WHAT YOU NEED TO DO
Nothing but the images should be left out when the entries are restated word for word.

ENTRIES SHOWN
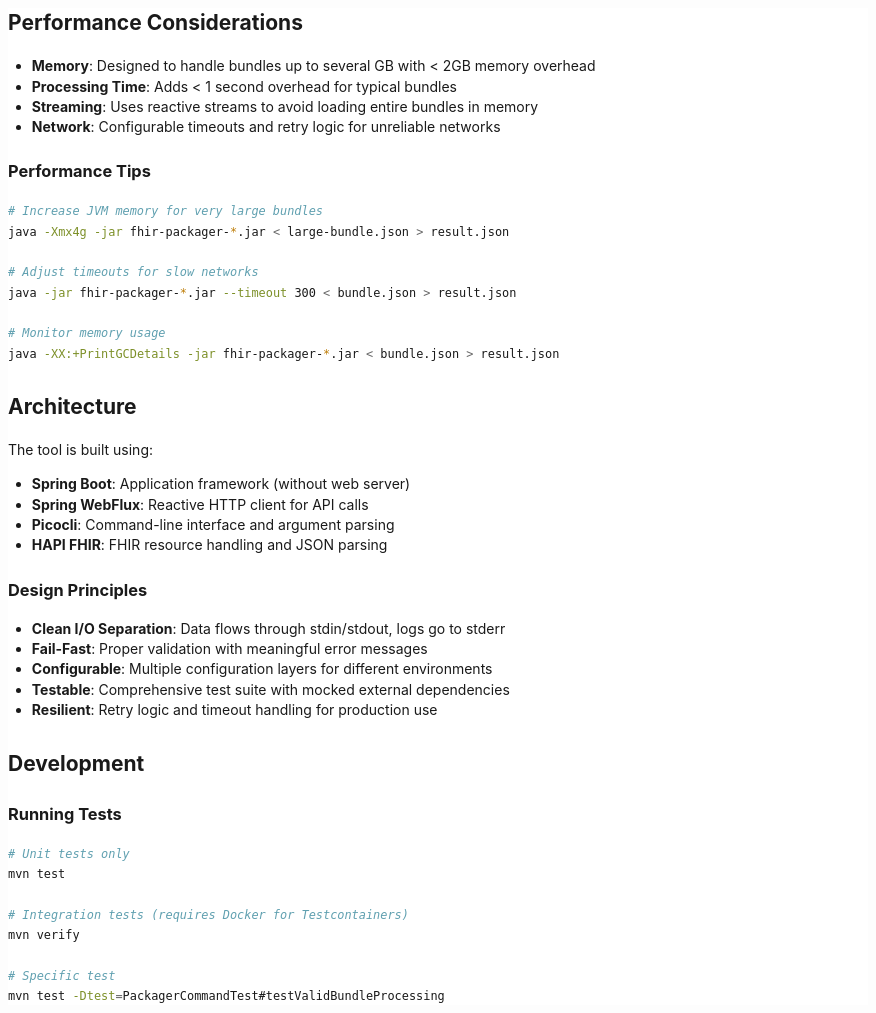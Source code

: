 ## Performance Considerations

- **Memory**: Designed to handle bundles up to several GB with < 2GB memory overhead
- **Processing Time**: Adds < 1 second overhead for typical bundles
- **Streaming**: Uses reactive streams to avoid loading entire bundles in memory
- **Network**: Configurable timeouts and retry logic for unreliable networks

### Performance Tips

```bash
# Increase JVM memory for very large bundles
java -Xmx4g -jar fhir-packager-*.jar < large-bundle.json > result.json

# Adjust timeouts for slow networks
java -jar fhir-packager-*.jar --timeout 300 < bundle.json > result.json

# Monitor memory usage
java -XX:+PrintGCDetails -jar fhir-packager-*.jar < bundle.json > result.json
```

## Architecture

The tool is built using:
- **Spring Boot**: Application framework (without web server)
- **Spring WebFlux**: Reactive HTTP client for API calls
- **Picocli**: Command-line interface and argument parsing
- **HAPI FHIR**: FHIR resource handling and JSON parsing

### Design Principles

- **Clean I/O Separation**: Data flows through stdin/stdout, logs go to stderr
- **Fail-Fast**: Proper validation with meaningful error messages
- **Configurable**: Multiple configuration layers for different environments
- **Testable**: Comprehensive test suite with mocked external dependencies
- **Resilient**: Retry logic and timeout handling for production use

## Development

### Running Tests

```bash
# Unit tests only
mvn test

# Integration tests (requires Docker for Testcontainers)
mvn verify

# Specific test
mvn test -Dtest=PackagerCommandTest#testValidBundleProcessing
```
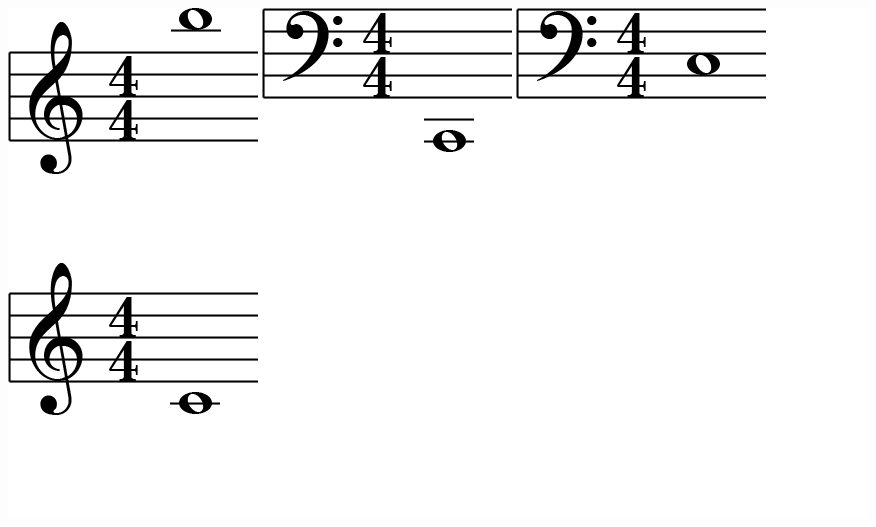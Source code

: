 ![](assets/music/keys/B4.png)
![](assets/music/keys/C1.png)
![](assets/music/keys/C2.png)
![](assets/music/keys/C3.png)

YOUR RESPONSE
Source code

: ## Performance Considerations

- **Memory**: Designed to handle bundles up to several GB with < 2GB memory overhead
- **Processing Time**: Adds < 1 second overhead for typical bundles
- **Streaming**: Uses reactive streams to avoid loading entire bundles in memory
- **Network**: Configurable timeouts and retry logic for unreliable networks

### Performance Tips

```bash
# Increase JVM memory for very large bundles
java -Xmx4g -jar fhir-packager-*.jar < large-bundle.json > result.json

# Adjust timeouts for slow networks
java -jar fhir-packager-*.jar --timeout 300 < bundle.json > result.json

# Monitor memory usage
java -XX:+PrintGCDetails -jar fhir-packager-*.jar < bundle.json > result.json
```

## Architecture

The tool is built using:
- **Spring Boot**: Application framework (without web server)
- **Spring WebFlux**: Reactive HTTP client for API calls
- **Picocli**: Command-line interface and argument parsing
- **HAPI FHIR**: FHIR resource handling and JSON parsing

### Design Principles

- **Clean I/O Separation**: Data flows through stdin/stdout, logs go to stderr
- **Fail-Fast**: Proper validation with meaningful error messages
- **Configurable**: Multiple configuration layers for different environments
- **Testable**: Comprehensive test suite with mocked external dependencies
- **Resilient**: Retry logic and timeout handling for production use

## Development

### Running Tests

```bash
# Unit tests only
mvn test

# Integration tests (requires Docker for Testcontainers)
mvn verify

# Specific test
mvn test -Dtest=PackagerCommandTest#testValidBundleProcessing
```
Source code

: ![](assets/music/keys/B4.png)
![](assets/music/keys/C1.png)
![](assets/music/keys/C2.png)
![](assets/music/keys/C3.png)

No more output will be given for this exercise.